L’Irlande appartenait à l’empire britannique et personne, même pas James Joyce, ne croyait que les Irlandais parviendraient à être indépendants. Peu de gens l’espéraient vraiment, car, en 1916, c’était la première guerre mondiale et tout le monde s’en foutait un peu, de l’Irlande.

D’ailleurs on parlait d’autant moins d’indépendance qu’il était question d’une loi, Home Rule, qui allait permettre – à condition d’être votée à Londres – de donner une certaine autonomie à l’Irlande.

C’est alors, au plus fort de la guerre mondiale, qu’une bande d’activistes irlandais ont pris d’assaut le bâtiment des postes (Cherchez le GPO, quand vous visiterez Dublin) et prononcèrent une déclaration d’indépendance. Une bande d’intellectuels précaires (Patrick Pearse avait étudié le gaélique et le français, et il avait créé une école irlandaise) se révoltaient et étaient prêts à en découdre avec la plus grande puissance du monde.

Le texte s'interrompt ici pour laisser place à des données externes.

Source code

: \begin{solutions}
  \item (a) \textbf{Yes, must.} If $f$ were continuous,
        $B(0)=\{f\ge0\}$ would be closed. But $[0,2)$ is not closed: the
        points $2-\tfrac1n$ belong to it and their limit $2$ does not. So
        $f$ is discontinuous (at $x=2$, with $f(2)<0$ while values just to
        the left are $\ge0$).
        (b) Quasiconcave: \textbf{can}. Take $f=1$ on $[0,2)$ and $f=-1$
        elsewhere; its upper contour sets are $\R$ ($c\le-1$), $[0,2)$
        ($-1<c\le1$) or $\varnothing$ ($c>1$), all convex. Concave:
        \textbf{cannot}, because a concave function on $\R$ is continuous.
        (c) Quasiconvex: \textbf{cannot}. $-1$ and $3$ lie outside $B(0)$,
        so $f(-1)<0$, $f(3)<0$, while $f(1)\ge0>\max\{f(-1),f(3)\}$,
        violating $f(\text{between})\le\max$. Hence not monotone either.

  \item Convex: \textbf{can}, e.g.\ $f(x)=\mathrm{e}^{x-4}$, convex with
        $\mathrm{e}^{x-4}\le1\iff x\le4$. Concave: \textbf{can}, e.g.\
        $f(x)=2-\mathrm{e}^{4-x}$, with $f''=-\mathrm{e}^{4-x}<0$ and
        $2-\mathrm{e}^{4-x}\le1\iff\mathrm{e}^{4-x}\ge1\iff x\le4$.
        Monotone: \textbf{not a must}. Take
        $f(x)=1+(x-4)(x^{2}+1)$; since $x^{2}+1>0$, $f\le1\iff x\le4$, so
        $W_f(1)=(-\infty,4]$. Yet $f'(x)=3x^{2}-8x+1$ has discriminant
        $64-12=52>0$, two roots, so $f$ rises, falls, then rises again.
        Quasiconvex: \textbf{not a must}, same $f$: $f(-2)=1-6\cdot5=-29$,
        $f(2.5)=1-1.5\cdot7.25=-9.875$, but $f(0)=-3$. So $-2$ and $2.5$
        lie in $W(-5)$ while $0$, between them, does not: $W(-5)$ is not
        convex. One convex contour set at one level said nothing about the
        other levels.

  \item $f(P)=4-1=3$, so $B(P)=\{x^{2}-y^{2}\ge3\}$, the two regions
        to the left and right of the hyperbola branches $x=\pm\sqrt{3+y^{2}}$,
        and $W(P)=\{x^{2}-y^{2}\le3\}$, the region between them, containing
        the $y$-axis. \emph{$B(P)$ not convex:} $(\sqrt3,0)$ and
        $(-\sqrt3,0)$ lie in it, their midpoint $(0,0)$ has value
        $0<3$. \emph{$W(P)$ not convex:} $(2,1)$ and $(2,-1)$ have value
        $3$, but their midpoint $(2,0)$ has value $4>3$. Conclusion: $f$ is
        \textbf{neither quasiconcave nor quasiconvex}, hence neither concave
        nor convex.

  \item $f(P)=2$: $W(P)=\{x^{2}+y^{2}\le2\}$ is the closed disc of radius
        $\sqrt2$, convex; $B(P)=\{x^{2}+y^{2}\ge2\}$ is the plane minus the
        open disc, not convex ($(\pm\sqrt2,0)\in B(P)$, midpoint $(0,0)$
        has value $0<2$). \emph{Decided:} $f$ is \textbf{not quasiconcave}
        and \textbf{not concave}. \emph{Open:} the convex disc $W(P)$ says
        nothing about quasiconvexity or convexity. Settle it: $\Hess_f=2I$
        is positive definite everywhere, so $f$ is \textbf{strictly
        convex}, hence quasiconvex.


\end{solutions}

 1916_procl_independ_ireland.1226849072.jpg

Un pragmatique bon teint me dirait : « Mais ils sont stupides, tes Irlandais. Ils auraient attendu quelques années que tout cela se pacifie, ils seraient aussi libres et autonomes que les Ecossais, ils bénéficieraient, comme eux, des avantages socio-économiques de la Grande Bretagne tout en étant parfaitement autonomes, avec un parlement irlandais, une fiscalité irlandaise… Ils se seraient économisés bien des violences inutiles. »

Après quelques jours de combats, les Anglais les ont dégommés. Ils avaient d’autres chats à fouetter, les Anglais, et, en règle général, ils ont beau être flegmatiques et extrêmement charmants au contact, il ne faut les énerver trop longtemps. Pressés de règler la question pour se concentrer sur la guerre contre les Allemands, les Anglais ont commis l’erreur de mettre à mort les leaders irlandais du soulèvement de Pâques 1916. Ils ont créé des martyrs et, par là, un sentiment de révolte qui n’était pas majoritaire dans la population avant ces événements. Une guerre d’indépendance suivra et l’indépendance sera acquise en 1921 (sauf pour la partie du nord-ouest qui constituera, jusqu’aujourd’hui, L’Irlande du Nord.)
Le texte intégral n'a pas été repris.